▶ **Problem to solve**:
Locate the line bearing "double f2c(long u, long" in the material below, then reproduce it and each following line up to and including the line bearing "double f3(long u, long".

▶ **Supplied material**:
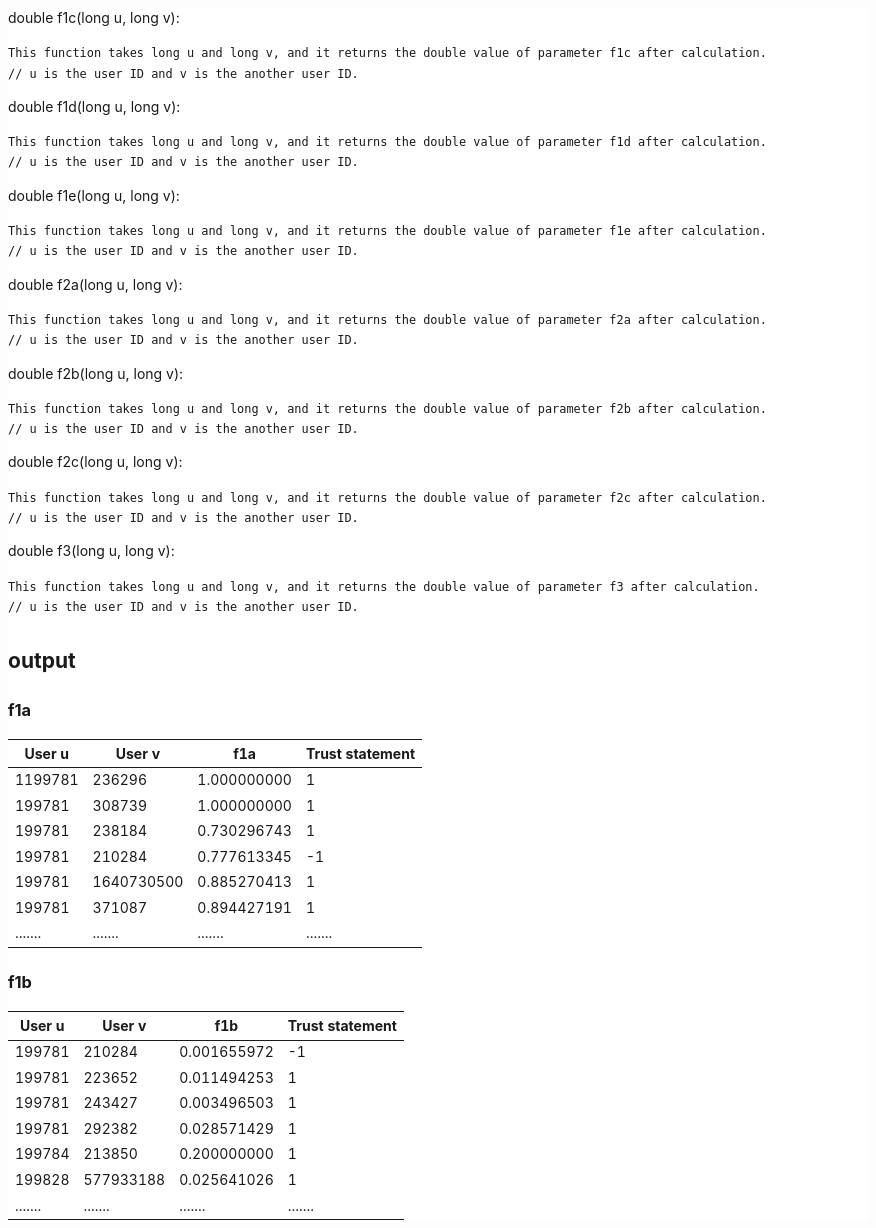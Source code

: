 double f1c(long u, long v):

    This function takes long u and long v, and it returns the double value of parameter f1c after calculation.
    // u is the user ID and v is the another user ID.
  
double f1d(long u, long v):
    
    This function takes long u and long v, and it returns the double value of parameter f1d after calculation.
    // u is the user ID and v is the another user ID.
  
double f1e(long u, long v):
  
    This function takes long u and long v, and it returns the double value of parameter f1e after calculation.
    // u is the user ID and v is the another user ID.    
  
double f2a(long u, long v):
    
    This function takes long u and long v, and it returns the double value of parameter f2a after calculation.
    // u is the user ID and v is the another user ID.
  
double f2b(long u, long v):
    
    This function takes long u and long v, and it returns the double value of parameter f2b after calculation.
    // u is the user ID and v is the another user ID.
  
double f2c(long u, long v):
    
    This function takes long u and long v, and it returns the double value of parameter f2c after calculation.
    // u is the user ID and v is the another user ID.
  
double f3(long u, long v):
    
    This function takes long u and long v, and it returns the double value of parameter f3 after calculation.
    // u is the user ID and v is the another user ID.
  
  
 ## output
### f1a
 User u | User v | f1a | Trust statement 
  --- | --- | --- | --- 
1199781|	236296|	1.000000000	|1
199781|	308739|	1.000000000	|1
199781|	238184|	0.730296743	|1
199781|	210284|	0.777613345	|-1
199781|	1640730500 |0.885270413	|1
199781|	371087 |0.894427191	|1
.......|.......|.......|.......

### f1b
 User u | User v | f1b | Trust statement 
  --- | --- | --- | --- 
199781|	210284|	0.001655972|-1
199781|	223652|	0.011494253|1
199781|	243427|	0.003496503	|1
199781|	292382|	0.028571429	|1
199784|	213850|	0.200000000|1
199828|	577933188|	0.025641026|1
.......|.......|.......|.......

* * *

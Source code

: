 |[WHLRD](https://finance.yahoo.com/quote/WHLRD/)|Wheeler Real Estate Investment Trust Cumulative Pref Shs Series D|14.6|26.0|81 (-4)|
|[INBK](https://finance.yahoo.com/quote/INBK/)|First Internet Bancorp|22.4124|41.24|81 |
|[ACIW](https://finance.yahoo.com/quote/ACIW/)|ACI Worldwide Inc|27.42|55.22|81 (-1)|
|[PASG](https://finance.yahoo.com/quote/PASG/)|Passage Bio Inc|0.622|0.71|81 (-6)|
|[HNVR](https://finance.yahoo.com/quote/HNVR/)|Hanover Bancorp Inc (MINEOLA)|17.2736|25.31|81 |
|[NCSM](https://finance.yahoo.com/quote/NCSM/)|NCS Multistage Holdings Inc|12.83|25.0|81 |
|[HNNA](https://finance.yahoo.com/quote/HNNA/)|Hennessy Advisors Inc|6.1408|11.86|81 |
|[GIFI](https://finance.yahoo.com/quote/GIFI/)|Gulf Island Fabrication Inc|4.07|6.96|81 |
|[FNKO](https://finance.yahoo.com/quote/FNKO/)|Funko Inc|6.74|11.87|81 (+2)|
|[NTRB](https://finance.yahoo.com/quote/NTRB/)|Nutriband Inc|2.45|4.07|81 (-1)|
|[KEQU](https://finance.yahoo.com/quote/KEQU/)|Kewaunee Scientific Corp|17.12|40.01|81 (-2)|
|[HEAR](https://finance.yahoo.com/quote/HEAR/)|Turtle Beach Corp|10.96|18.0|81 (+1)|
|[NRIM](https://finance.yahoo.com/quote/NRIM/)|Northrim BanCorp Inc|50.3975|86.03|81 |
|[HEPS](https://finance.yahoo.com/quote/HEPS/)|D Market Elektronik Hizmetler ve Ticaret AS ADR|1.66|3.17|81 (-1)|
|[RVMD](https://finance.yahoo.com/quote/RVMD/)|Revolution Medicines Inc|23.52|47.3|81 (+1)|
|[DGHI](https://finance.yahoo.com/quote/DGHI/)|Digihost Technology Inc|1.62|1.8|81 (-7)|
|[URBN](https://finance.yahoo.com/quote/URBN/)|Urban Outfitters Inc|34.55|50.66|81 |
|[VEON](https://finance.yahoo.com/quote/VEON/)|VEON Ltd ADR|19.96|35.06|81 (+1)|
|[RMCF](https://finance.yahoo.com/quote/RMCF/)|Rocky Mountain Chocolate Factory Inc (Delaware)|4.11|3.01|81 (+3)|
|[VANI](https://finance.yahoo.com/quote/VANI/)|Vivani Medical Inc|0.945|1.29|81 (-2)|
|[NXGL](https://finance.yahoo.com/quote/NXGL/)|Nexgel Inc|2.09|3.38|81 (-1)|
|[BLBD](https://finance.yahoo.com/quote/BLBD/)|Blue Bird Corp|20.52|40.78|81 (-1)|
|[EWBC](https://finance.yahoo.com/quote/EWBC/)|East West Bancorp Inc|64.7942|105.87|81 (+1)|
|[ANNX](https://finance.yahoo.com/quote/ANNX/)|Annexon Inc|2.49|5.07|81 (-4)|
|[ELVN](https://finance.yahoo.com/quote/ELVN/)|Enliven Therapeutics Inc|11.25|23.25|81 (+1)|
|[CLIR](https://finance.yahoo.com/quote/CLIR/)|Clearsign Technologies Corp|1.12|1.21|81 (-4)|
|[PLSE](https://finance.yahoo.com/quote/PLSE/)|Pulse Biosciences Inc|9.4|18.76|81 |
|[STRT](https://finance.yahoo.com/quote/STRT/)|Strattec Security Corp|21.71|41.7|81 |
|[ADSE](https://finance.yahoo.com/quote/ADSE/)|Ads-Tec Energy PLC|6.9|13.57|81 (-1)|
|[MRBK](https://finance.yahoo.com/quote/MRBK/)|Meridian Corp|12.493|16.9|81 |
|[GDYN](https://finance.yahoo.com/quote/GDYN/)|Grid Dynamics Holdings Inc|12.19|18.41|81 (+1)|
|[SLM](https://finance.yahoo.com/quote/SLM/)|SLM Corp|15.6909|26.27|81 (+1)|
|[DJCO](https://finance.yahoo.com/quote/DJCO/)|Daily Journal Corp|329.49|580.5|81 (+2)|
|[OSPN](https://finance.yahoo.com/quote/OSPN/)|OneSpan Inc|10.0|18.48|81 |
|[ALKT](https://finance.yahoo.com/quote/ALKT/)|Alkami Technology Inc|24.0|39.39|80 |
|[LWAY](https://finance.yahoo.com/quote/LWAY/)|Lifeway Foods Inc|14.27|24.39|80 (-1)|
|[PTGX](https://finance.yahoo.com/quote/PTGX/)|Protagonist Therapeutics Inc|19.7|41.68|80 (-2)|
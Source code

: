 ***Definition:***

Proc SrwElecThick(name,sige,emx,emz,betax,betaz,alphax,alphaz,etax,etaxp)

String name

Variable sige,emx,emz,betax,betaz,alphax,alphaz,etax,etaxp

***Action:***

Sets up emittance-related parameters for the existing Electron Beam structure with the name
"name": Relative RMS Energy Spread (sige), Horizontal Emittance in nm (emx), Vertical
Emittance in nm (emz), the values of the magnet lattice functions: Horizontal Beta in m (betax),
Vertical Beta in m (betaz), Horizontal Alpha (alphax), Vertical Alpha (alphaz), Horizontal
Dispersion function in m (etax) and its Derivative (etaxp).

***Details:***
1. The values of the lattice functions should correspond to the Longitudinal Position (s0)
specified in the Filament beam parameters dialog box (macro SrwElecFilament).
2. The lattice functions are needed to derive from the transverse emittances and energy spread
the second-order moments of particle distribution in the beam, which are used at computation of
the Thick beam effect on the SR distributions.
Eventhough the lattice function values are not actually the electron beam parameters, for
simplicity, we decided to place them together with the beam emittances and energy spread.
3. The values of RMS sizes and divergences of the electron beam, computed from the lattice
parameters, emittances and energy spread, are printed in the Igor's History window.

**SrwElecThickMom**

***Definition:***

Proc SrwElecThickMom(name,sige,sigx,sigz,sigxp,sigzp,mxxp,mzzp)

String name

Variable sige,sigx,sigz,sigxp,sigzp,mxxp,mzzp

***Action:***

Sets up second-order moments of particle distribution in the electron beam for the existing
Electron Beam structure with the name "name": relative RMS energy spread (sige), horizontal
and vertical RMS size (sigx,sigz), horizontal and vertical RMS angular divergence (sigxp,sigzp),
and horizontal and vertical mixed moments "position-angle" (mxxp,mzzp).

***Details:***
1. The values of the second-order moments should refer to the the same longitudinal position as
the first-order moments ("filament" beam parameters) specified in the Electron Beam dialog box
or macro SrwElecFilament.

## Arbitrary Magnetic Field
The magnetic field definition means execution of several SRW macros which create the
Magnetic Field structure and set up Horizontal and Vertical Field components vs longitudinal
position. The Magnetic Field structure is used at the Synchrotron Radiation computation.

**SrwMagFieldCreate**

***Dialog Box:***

▶ **Answer for the task**:
double f2c(long u, long v):
    
    This function takes long u and long v, and it returns the double value of parameter f2c after calculation.
    // u is the user ID and v is the another user ID.
  
double f3(long u, long v):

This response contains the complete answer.